* What you will do *
Print every line below exactly. Skip the pictures.

(Source texts of formatted documents)
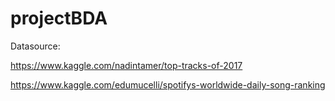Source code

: # projectBDA

Datasource: 

https://www.kaggle.com/nadintamer/top-tracks-of-2017

https://www.kaggle.com/edumucelli/spotifys-worldwide-daily-song-ranking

* Exercise output *
Source code

: # projectBDA

Datasource: 

https://www.kaggle.com/nadintamer/top-tracks-of-2017

https://www.kaggle.com/edumucelli/spotifys-worldwide-daily-song-ranking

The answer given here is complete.